Server implementation: http://msdn.microsoft.com/en-us/library/aa365603%28VS.85%29.aspx

Client implementation (assuming call is made 10x/sec, and there are a dozen instances). http://msdn.microsoft.com/en-us/library/aa365603%28VS.85%29.aspx

+1  A: 

The fact that the web page points out that:

  • The pipe server creates a fixed number of pipe instances.

and

  • Although the example shows simultaneous operations on different pipe instances, it avoids simultaneous operations on a single pipe instance by using the event object in the OVERLAPPED structure. Because the same event object is used for read, write, and connect operations for each instance, there is no way to know which operation's completion caused the event to be set to the signaled state for simultaneous operations using the same pipe instance

you can probably safely assume that it's not as scalable as it could be; it's an API usage example after all; demonstration of functionality is usually the most important design constraint for such code.
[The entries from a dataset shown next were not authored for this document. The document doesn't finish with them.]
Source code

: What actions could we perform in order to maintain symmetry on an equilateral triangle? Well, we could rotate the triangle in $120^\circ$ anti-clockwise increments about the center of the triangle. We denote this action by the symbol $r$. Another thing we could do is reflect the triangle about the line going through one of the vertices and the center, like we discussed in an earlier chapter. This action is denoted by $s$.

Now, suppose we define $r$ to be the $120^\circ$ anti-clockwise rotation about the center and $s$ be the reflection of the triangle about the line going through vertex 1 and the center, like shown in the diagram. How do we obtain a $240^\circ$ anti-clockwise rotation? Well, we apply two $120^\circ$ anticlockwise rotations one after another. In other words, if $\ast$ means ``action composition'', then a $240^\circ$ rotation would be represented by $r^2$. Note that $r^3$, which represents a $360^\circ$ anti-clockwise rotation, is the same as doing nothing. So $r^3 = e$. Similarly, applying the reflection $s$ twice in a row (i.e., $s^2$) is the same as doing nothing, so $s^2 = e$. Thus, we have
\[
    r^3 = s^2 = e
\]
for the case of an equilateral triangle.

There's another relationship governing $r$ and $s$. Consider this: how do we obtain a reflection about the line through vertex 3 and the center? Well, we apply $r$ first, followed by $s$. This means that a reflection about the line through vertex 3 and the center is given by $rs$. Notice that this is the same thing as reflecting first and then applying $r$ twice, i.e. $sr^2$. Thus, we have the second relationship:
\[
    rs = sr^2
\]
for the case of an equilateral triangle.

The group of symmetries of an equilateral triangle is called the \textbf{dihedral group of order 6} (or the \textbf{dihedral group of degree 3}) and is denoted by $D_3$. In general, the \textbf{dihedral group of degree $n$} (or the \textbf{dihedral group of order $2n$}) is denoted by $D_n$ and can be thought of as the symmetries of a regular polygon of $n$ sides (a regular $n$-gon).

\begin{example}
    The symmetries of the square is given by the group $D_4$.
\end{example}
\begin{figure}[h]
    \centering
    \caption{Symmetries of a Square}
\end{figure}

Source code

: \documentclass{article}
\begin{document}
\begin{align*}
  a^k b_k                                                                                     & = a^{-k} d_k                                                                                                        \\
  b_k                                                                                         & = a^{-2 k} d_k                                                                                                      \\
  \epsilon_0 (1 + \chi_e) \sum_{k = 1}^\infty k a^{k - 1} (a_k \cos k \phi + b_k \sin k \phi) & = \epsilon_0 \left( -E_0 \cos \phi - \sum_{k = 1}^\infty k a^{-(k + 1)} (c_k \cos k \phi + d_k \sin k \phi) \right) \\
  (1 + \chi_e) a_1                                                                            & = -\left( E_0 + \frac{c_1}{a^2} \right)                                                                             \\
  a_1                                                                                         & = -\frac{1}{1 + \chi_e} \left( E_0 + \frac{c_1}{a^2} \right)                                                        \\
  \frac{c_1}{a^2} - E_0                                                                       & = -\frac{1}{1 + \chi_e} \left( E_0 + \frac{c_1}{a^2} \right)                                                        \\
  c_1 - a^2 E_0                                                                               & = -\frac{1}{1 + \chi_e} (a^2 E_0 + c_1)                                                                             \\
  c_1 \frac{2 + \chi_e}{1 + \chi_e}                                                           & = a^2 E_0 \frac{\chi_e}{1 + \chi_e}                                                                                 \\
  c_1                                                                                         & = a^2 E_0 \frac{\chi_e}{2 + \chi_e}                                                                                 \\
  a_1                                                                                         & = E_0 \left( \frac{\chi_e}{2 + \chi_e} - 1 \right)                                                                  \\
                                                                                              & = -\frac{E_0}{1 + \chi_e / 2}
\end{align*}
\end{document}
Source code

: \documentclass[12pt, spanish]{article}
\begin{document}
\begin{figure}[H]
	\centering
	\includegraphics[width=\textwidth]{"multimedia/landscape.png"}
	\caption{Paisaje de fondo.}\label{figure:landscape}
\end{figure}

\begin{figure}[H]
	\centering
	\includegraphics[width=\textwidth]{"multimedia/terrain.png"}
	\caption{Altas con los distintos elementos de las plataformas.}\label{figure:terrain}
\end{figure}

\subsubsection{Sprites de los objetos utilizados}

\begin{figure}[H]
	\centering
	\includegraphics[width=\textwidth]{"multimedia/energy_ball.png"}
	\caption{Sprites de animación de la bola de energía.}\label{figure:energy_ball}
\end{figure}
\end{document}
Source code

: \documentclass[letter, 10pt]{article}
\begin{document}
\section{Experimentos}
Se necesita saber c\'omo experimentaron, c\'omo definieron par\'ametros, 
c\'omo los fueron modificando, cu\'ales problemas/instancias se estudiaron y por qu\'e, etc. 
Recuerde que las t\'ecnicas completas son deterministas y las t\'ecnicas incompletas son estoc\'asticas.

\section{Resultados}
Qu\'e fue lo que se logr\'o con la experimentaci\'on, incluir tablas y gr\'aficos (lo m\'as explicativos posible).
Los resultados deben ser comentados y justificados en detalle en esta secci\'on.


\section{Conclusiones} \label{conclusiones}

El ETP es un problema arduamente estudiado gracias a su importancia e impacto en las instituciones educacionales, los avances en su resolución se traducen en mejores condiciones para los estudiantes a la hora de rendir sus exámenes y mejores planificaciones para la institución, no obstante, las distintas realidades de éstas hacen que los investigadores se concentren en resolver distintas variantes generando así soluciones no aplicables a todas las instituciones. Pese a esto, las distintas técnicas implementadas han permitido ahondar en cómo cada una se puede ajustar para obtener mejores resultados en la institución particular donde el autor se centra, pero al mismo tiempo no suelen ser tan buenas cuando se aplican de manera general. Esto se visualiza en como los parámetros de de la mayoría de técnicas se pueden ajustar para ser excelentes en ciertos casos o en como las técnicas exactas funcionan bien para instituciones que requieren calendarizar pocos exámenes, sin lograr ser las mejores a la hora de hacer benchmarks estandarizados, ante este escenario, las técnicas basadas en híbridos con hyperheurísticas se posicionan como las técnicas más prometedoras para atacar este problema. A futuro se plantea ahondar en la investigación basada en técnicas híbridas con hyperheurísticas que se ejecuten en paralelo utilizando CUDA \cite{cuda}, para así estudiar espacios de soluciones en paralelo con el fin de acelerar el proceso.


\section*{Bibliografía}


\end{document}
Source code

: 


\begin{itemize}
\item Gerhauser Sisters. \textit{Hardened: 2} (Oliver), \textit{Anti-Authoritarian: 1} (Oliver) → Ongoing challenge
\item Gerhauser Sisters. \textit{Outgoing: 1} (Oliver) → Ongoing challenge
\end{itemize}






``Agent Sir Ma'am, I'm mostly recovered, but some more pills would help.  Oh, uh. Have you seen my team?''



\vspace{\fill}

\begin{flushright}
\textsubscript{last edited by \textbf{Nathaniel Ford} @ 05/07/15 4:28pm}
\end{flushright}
If you need 12 clients making 10 connections per second then I'd personally have the server able to handle MORE than just 12 clients to allow for the period when the server is preparing for a new client to connect... Personally I'd switch to using sockets but that's just me (and I'm skewed that way because I've done lots of high performance socket's work and so have all the code)...

Len Holgate
Well putting sockets aside, since I think the focus here is the Windows asynchronous I/O constructs being used, I guess the question is what's a better way to get asynchronous I/O for named pipes with low CPU util. Would doing simultaneous I/O on a single pipe instance really be better performance? Would it beat simply upping the number of instances?I presume that is what you suggested doing above when you said you'd have more than 12 instances if 12 clients were needed?
Leeks and Leaks
I'd use IO Completion Ports if possible as that will give you the most scalable I/O at the expense of some more complexity (you'd also be allowing multiple read/write operations which would mean that you'd be managing multiple 'per operation' OVERLAPPED structures and this would give higher read/write performance). However, perhaps it would be better for you to describe the actual problem in more detail; "starved" is a little vague. Are these clients failing to connect? or failing to send/recv? What problem are you trying to solve here?